Second, we configure the Participant Service. This server requires the Kandula, ba-testsuite and holiday
jar files in its axis/web-inf/lib directory. Copy the "server-participant-only-with-test-config_with_WSBA.wsdd"
from the src/conf directory to the axis/WEB-INF folder and
rename it to "server-config.wsdd". If the file already exists, replace it with that one.
Next, copy the kandula.properties and the client-config.wsdd files from src/conf/ to the
axis/WEB-INF/classes directory.
Now we have to make sure the correct ports are configured. Open the Tomcat/conf/server.xml file with
your favorite text editor, scan for the
<Connector ...>
line and make sure the port is set to 8180. If you don't want to use the TCP Monitor (which you only do
if you know what this is), set it to 8181.
Next, open the copy of the kandula.properties and make sure the following entries are set:
kandula.localService=http://localhost:8181/axis/services/The kandula.localService property shall point to the endpoint the participant services are running, and be fully qualified. It is used to generate the endpoint addresses that is sent to the peers. The kandula.preferredCoordinationService property tells Kandula at which coordination service it shall create new coordination contexts.
kandula.preferredCoordinationService=http://localhost:8281/axis/services/
The Participant Server is now ready!
Start it up by invoking the Tomcat/bin/startup script and verify that the Axis List Services page
shows the "participant", "kandula_BA_PC_participant" and some more services named like that.
Start up now the TCP Port Monitor, if you chose to use it.
After having started both servers, the port monitor if configured and verifying everything is OK, start the holiday demo by issuing "ant run" in the holiday folder.
The holiday example consists of two rental providers that offer cars and rooms for rent. When starting up the client, you must first chose whether you'd like atomic or mixed outcome.

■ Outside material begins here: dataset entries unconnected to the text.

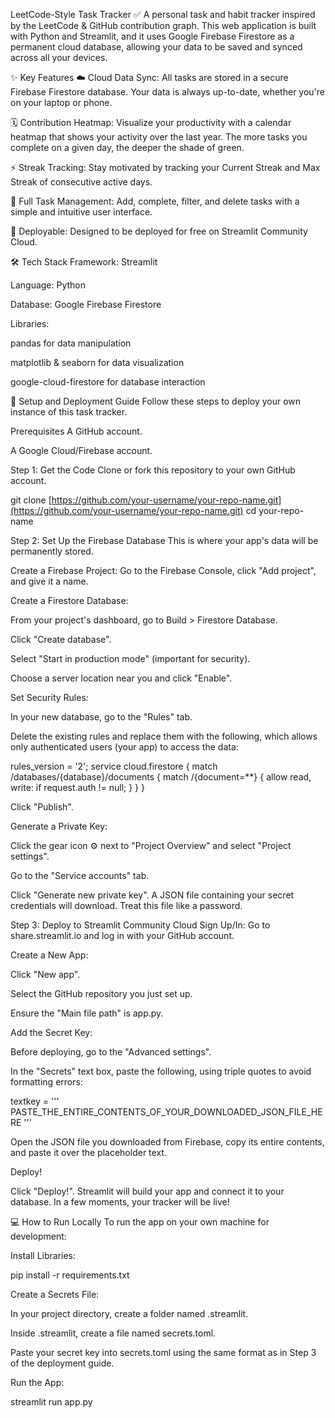 LeetCode-Style Task Tracker ✅
A personal task and habit tracker inspired by the LeetCode & GitHub contribution graph. This web application is built with Python and Streamlit, and it uses Google Firebase Firestore as a permanent cloud database, allowing your data to be saved and synced across all your devices.

✨ Key Features
☁️ Cloud Data Sync: All tasks are stored in a secure Firebase Firestore database. Your data is always up-to-date, whether you're on your laptop or phone.

🗓️ Contribution Heatmap: Visualize your productivity with a calendar heatmap that shows your activity over the last year. The more tasks you complete on a given day, the deeper the shade of green.

⚡ Streak Tracking: Stay motivated by tracking your Current Streak and Max Streak of consecutive active days.

📝 Full Task Management: Add, complete, filter, and delete tasks with a simple and intuitive user interface.

🚀 Deployable: Designed to be deployed for free on Streamlit Community Cloud.

🛠️ Tech Stack
Framework: Streamlit

Language: Python

Database: Google Firebase Firestore

Libraries:

pandas for data manipulation

matplotlib & seaborn for data visualization

google-cloud-firestore for database interaction

🚀 Setup and Deployment Guide
Follow these steps to deploy your own instance of this task tracker.

Prerequisites
A GitHub account.

A Google Cloud/Firebase account.

Step 1: Get the Code
Clone or fork this repository to your own GitHub account.

git clone [https://github.com/your-username/your-repo-name.git](https://github.com/your-username/your-repo-name.git)
cd your-repo-name

Step 2: Set Up the Firebase Database
This is where your app's data will be permanently stored.

Create a Firebase Project: Go to the Firebase Console, click "Add project", and give it a name.

Create a Firestore Database:

From your project's dashboard, go to Build > Firestore Database.

Click "Create database".

Select "Start in production mode" (important for security).

Choose a server location near you and click "Enable".

Set Security Rules:

In your new database, go to the "Rules" tab.

Delete the existing rules and replace them with the following, which allows only authenticated users (your app) to access the data:

rules_version = '2';
service cloud.firestore {
  match /databases/{database}/documents {
    match /{document=**} {
      allow read, write: if request.auth != null;
    }
  }
}

Click "Publish".

Generate a Private Key:

Click the gear icon ⚙️ next to "Project Overview" and select "Project settings".

Go to the "Service accounts" tab.

Click "Generate new private key". A JSON file containing your secret credentials will download. Treat this file like a password.

Step 3: Deploy to Streamlit Community Cloud
Sign Up/In: Go to share.streamlit.io and log in with your GitHub account.

Create a New App:

Click "New app".

Select the GitHub repository you just set up.

Ensure the "Main file path" is app.py.

Add the Secret Key:

Before deploying, go to the "Advanced settings".

In the "Secrets" text box, paste the following, using triple quotes to avoid formatting errors:

textkey = '''
PASTE_THE_ENTIRE_CONTENTS_OF_YOUR_DOWNLOADED_JSON_FILE_HERE
'''

Open the JSON file you downloaded from Firebase, copy its entire contents, and paste it over the placeholder text.

Deploy!

Click "Deploy!". Streamlit will build your app and connect it to your database. In a few moments, your tracker will be live!

💻 How to Run Locally
To run the app on your own machine for development:

Install Libraries:

pip install -r requirements.txt

Create a Secrets File:

In your project directory, create a folder named .streamlit.

Inside .streamlit, create a file named secrets.toml.

Paste your secret key into secrets.toml using the same format as in Step 3 of the deployment guide.

Run the App:

streamlit run app.py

Select "car" or "room" from the dropdown and hit the "Search for offers" button. The client now fetches offers from the remote web service on the participant web server. You may search for multiple different offers, also cars and rooms mixed. Choose some of the offers from the list, and hit the "add selected offer to basket" button to put the offer into the basket. The client now contacts the remote web service again, but this time provides the CoordinationContext to enrol a participant. The Rental Web Service immediatly enroles for the transaction.
To check the state of the business activity, switch to the "basket" tab and hit the "refresh basket" button. Depending on mixed or atomic outcome, the available buttons at the bottom change. With mixed outcome, select one or more participants from the basket and hit the "complete", "close", etc. buttons to send the corresponding messages to the participants. Refresh will always refresh the participant list. If you press buttons to send messages that are not applicable in the current state of the context or participant, there is no error message but the command is silently ignored.